Problem description -
Retype the entries below exactly, dropping the images.

Information provided -
_____

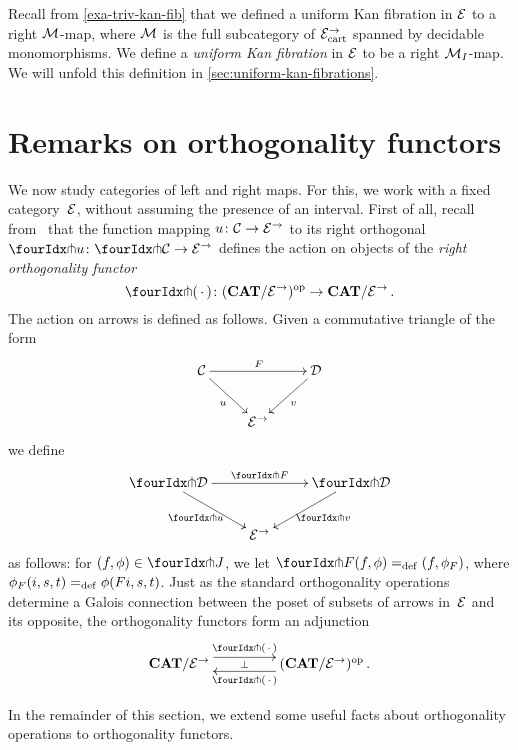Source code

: \documentclass[reqno,10pt,a4paper,oneside]{amsart}
\begin{document}
\begin{example} Recall from \cref{exa-triv-kan-fib} that we defined a uniform Kan fibration in
$\cal{E}$ to a right $\cal{M}$-map, where $\cal{M}$ is the full subcategory of $\cal{E}^\to_\cart$
spanned by decidable monomorphisms. We define a \emph{uniform Kan fibration} in $\cal{E}$
to be a right $\cal{M}_{I}$-map. We will unfold this definition in \cref{sec:uniform-kan-fibrations}.  
 \end{example} 
  


\section{Remarks on orthogonality functors} 
\label{sec-orthog-functors}

We now study categories of left and right maps. For this, we work with a fixed category~$\catE$, without assuming the presence of an interval. First of all, recall from~\cite{garner:small-object-argument} that the function mapping $u \co \cal{C} \to \catE^\to$ to its right orthogonal $\liftr{u} \co \liftr{\cal{C}} \to \cal{E}^\to$ defines the action on objects of the \emph{right orthogonality functor}
\[
\liftr{\brarghole} \co  (\CAT/\catE^{\to})^{\op} \to \CAT/\catE^{\to} \, .
\]
The action  on arrows is defined as follows. Given a commutative triangle of the form
\[
\xymatrix{
\cal{C} \ar[dr]_u \ar[rr]^F & & \cal{D} \ar[dl]^{v} \\
 & \catE^\to }
 \]
we define 
\[
\xymatrix{
\liftr{\cal{D}} \ar[dr]_{\liftr{u}} \ar[rr]^{\liftr{F}} & & \liftr{\cal{D}} \ar[dl]^{\liftr{v}} \\
 & \catE^\to }
\]
as follows: for $(f, \phi) \in \liftr{J}$, we let $\liftr{F}(f,\phi) \defeq (f, \phi_F)$, where $\phi_F(i, s, t) \defeq \phi(Fi, s, t)$. 
Just as the standard orthogonality operations determine a Galois connection between the poset of subsets of arrows in~$\catE$ and its opposite, the orthogonality functors form an adjunction 
\begin{equation}
\label{garner-adjunction}
\begin{gathered}
\xymatrix@C+2em{
  \CAT/\catE^{\to}
  \ar@<5pt>[r]^-{\liftl{\brarghole}}
  \ar@{}[r]|-{\bot}
&
  (\CAT/\catE^{\to})^{\op} \, .
  \ar@<5pt>[l]^-{\liftr{\brarghole}}
}
\end{gathered}
\end{equation}





In the remainder of this section, we extend some useful facts about orthogonality operations to orthogonality functors.
\end{document}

_____

Exercise solution -
Source code

: \documentclass[reqno,10pt,a4paper,oneside]{amsart}
\begin{document}
\begin{example} Recall from \cref{exa-triv-kan-fib} that we defined a uniform Kan fibration in
$\cal{E}$ to a right $\cal{M}$-map, where $\cal{M}$ is the full subcategory of $\cal{E}^\to_\cart$
spanned by decidable monomorphisms. We define a \emph{uniform Kan fibration} in $\cal{E}$
to be a right $\cal{M}_{I}$-map. We will unfold this definition in \cref{sec:uniform-kan-fibrations}.  
 \end{example} 
  


\section{Remarks on orthogonality functors} 
\label{sec-orthog-functors}

We now study categories of left and right maps. For this, we work with a fixed category~$\catE$, without assuming the presence of an interval. First of all, recall from~\cite{garner:small-object-argument} that the function mapping $u \co \cal{C} \to \catE^\to$ to its right orthogonal $\liftr{u} \co \liftr{\cal{C}} \to \cal{E}^\to$ defines the action on objects of the \emph{right orthogonality functor}
\[
\liftr{\brarghole} \co  (\CAT/\catE^{\to})^{\op} \to \CAT/\catE^{\to} \, .
\]
The action  on arrows is defined as follows. Given a commutative triangle of the form
\[
\xymatrix{
\cal{C} \ar[dr]_u \ar[rr]^F & & \cal{D} \ar[dl]^{v} \\
 & \catE^\to }
 \]
we define 
\[
\xymatrix{
\liftr{\cal{D}} \ar[dr]_{\liftr{u}} \ar[rr]^{\liftr{F}} & & \liftr{\cal{D}} \ar[dl]^{\liftr{v}} \\
 & \catE^\to }
\]
as follows: for $(f, \phi) \in \liftr{J}$, we let $\liftr{F}(f,\phi) \defeq (f, \phi_F)$, where $\phi_F(i, s, t) \defeq \phi(Fi, s, t)$. 
Just as the standard orthogonality operations determine a Galois connection between the poset of subsets of arrows in~$\catE$ and its opposite, the orthogonality functors form an adjunction 
\begin{equation}
\label{garner-adjunction}
\begin{gathered}
\xymatrix@C+2em{
  \CAT/\catE^{\to}
  \ar@<5pt>[r]^-{\liftl{\brarghole}}
  \ar@{}[r]|-{\bot}
&
  (\CAT/\catE^{\to})^{\op} \, .
  \ar@<5pt>[l]^-{\liftr{\brarghole}}
}
\end{gathered}
\end{equation}





In the remainder of this section, we extend some useful facts about orthogonality operations to orthogonality functors.
\end{document}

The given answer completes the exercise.